:: What this task involves ::
Pull every "Facebook" line out of the data below.

---- Provided entries

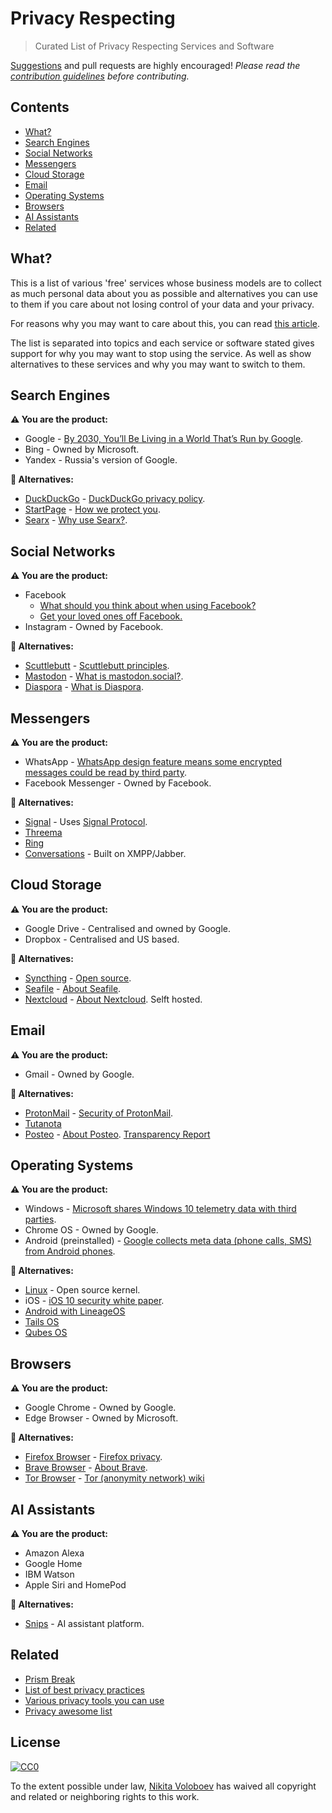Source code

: # Privacy Respecting
> Curated List of Privacy Respecting Services and Software

[Suggestions](https://github.com/nikitavoloboev/privacy-respecting/issues) and pull requests are highly encouraged! *Please read the [contribution guidelines](contributing.md) before contributing.*

## Contents
- [What?](#what?)
- [Search Engines](#search-engines)
- [Social Networks](#social-networks)
- [Messengers](#messengers)
- [Cloud Storage](#cloud-storage)
- [Email](#email)
- [Operating Systems](#operating-systems)
- [Browsers](#browsers)
- [AI Assistants](#ai-assistants)
- [Related](#related)

## What?
This is a list of various 'free' services whose business models are to collect as much personal data about you as possible and alternatives you can use to them if you care about not losing control of your data and your privacy.

For reasons why you may want to care about this, you can read [this article](https://medium.com/@NikitaVoloboev/like-a-dog-on-a-leash-c0cdb8839079).

The list is separated into topics and each service or software stated gives support for why you may want to stop using the service. As well as show alternatives to these services and why you may want to switch to them.

## Search Engines
**⚠️ You are the product:**
- Google - [By 2030, You’ll Be Living in a World That’s Run by Google](https://futurism.com/by-2030-youll-be-living-in-a-world-thats-run-by-google/).
- Bing - Owned by Microsoft.
- Yandex - Russia's version of Google.

**🔏 Alternatives:**
- [DuckDuckGo](https://duckduckgo.com/)	- [DuckDuckGo privacy policy](https://duckduckgo.com/privacy).
- [StartPage](https://www.startpage.com) - [How we protect you](https://www.startpage.com/eng/protect-privacy.html).
- [Searx](https://github.com/asciimoo/searx/) - [Why use Searx?](https://github.com/asciimoo/searx/).

## Social Networks
**⚠️ You are the product:**
- Facebook
	- [What should you think about when using Facebook?](https://veekaybee.github.io/facebook-is-collecting-this/)
	- [Get your loved ones off Facebook.](http://www.salimvirani.com//facebook/)
- Instagram - Owned by Facebook.

**🔏 Alternatives:**
- [Scuttlebutt](https://www.scuttlebutt.nz) - [Scuttlebutt principles](https://www.scuttlebutt.nz/principles.html).
- [Mastodon](https://mastodon.social/about) - [What is mastodon.social?](https://mastodon.social/about/more).
- [Diaspora](https://joindiaspora.com/) - [What is Diaspora](https://diasporafoundation.org/).

## Messengers
**⚠️ You are the product:**
- WhatsApp - [WhatsApp design feature means some encrypted messages could be read by third party](https://www.theguardian.com/technology/2017/jan/13/whatsapp-design-feature-encrypted-messages).
- Facebook Messenger - Owned by Facebook.

**🔏 Alternatives:**
- [Signal](https://whispersystems.org/) - Uses [Signal Protocol](http://www.wikiwand.com/en/Signal_Protocol).
- [Threema](https://threema.ch/en/)
- [Ring](https://ring.cx/)
- [Conversations](https://conversations.im/) - Built on XMPP/Jabber.

## Cloud Storage
**⚠️ You are the product:**
- Google Drive - Centralised and owned by Google.
- Dropbox - Centralised and US based.

**🔏 Alternatives:**
- [Syncthing](https://syncthing.net/) - [Open source](https://github.com/syncthing/syncthing).
- [Seafile](https://www.seafile.com/en/home/) - [About Seafile](https://www.seafile.com/en/about/).
- [Nextcloud](https://nextcloud.com/) - [About Nextcloud](https://nextcloud.com/about/). Selft hosted.

## Email
**⚠️ You are the product:**
- Gmail - Owned by Google.

**🔏 Alternatives:**
- [ProtonMail](https://protonmail.com/) - [Security of ProtonMail](https://protonmail.com/security-details).
- [Tutanota](https://tutanota.com/)
- [Posteo](https://posteo.de/en) - [About Posteo](https://posteo.de/en/site/about_posteo/). [Transparency Report](https://posteo.de/en/site/transparency_report)

## Operating Systems
**⚠️ You are the product:**
- Windows - [Microsoft shares Windows 10 telemetry data with third parties](https://betanews.com/2016/11/24/microsoft-shares-windows-10-telemetry-data-with-third-parties/).
- Chrome OS - Owned by Google.
- Android (preinstalled) - [Google collects meta data (phone calls, SMS) from Android phones](http://borncity.com/win/2016/07/01/surveillance-google-collects-meta-data-phone-calls-sms-from-android-phones/).

**🔏 Alternatives:**
- [Linux](http://www.wikiwand.com/en/Linux) - Open source kernel.
- iOS - [iOS 10 security white paper](https://www.apple.com/business/docs/iOS_Security_Guide.pdf).
- [Android with LineageOS](https://lineageos.org/about/)
- [Tails OS](https://tails.boum.org/)
- [Qubes OS](https://www.qubes-os.org)

## Browsers
**⚠️ You are the product:**
- Google Chrome - Owned by Google.
- Edge Browser - Owned by Microsoft.

**🔏 Alternatives:**
- [Firefox Browser](https://www.mozilla.org/en-US/firefox/new/) - [Firefox privacy](https://www.mozilla.org/en-US/privacy/firefox/).
- [Brave Browser](https://www.brave.com/) - [About Brave](https://www.brave.com/about/).
- [Tor Browser](https://www.torproject.org/docs/tor-doc-win32) - [Tor (anonymity network) wiki](http://www.wikiwand.com/en/Tor_(anonymity_network))

## AI Assistants
**⚠️ You are the product:**
- Amazon Alexa
- Google Home
- IBM Watson
- Apple Siri and HomePod

**🔏 Alternatives:**
- [Snips](https://snips.ai) - AI assistant platform.

## Related
- [Prism Break](https://prism-break.org/en/all/)
- [List of best privacy practices](https://spideroak.com/infosec/)
- [Various privacy tools you can use](https://www.privacytools.io/)
- [Privacy awesome list](https://github.com/KevinColemanInc/awesome-privacy)

## License
[![CC0](http://mirrors.creativecommons.org/presskit/buttons/88x31/svg/cc-zero.svg)](https://creativecommons.org/publicdomain/zero/1.0/)

To the extent possible under law, [Nikita Voloboev](https://www.nikitavoloboev.xyz) has waived all copyright and related or neighboring rights to this work.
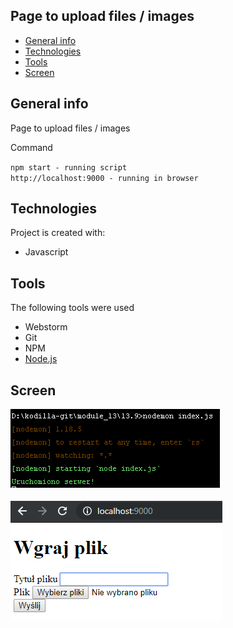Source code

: ## Page to upload files / images
* [General info](#general-info)
* [Technologies](#technologies)
* [Tools](#tools)
* [Screen](#screen)

## General info
Page to upload files / images

Command

<code>npm start - running script</code><br>
<code>http://localhost:9000 - running in browser</code>

## Technologies
Project is created with:
* Javascript

## Tools
The following tools were used
* Webstorm
* Git
* NPM
* <a href="https://nodejs.org/en/">Node.js</a>

## Screen 
![Screen](https://github.com/wojtekboj/module_13-13.9/blob/master/images/screencapture_terminal.png)<br><br>
![Screen](https://github.com/wojtekboj/module_13-13.9/blob/master/images/screencapture_browser.png)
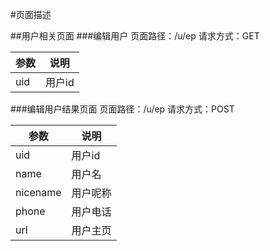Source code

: #页面描述

##用户相关页面
###编辑用户
页面路径：/u/ep
请求方式：GET

|参数|说明|
|---|---|
|uid|用户id|

###编辑用户结果页面
页面路径：/u/ep
请求方式：POST

|参数|说明|
|---|---|
|uid|用户id|
|name|用户名|
|nicename|用户呢称|
|phone|用户电话|
|url|用户主页|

--------

:: Solution ::
- Facebook
	- [What should you think about when using Facebook?](https://veekaybee.github.io/facebook-is-collecting-this/)
	- [Get your loved ones off Facebook.](http://www.salimvirani.com//facebook/)
- Instagram - Owned by Facebook.
- Facebook Messenger - Owned by Facebook.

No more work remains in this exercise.